- _Your assignment_:
Within these entries, which lines include the string "item"? Copy each one.

- _Records_:
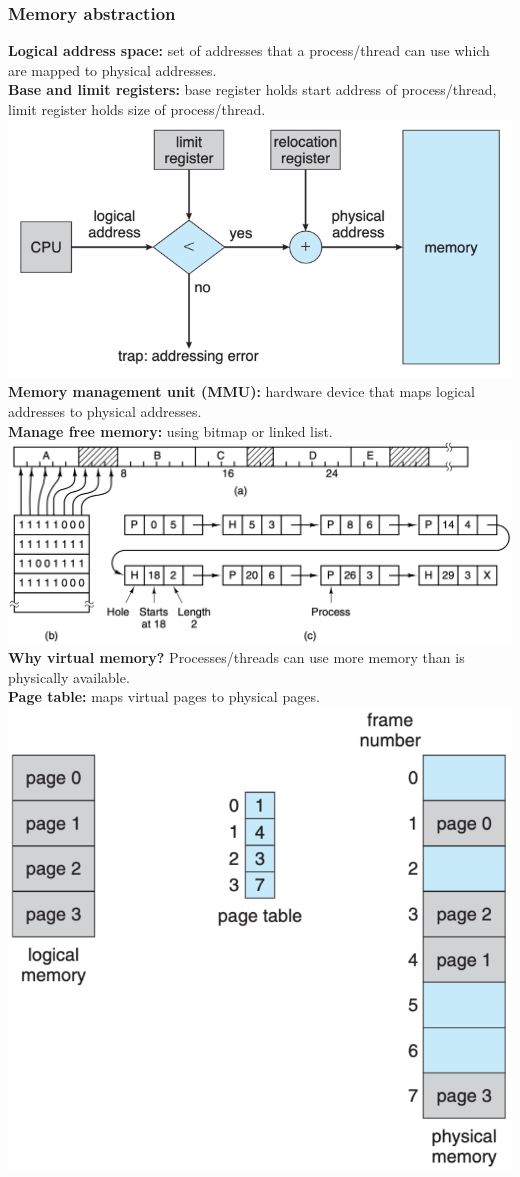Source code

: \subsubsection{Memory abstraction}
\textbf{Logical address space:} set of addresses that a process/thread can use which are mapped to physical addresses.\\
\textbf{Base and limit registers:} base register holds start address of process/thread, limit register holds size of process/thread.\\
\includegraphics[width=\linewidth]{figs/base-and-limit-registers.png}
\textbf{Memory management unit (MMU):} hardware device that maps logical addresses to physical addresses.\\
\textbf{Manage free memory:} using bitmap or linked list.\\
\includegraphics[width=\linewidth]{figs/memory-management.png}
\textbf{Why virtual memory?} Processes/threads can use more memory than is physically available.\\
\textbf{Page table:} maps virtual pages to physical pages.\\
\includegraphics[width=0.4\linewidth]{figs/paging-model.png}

* * *

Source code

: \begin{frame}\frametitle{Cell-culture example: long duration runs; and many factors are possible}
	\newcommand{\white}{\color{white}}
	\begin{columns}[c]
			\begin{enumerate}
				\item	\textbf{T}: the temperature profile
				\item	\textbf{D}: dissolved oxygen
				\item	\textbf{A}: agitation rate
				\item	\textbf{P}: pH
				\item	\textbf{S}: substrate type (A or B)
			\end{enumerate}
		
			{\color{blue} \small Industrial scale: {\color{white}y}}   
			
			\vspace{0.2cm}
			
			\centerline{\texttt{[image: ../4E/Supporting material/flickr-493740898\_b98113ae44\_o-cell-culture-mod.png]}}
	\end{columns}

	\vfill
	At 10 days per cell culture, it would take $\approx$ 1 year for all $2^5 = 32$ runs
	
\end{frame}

- _Response to the task_:
				\item	\textbf{T}: the temperature profile
				\item	\textbf{D}: dissolved oxygen
				\item	\textbf{A}: agitation rate
				\item	\textbf{P}: pH
				\item	\textbf{S}: substrate type (A or B)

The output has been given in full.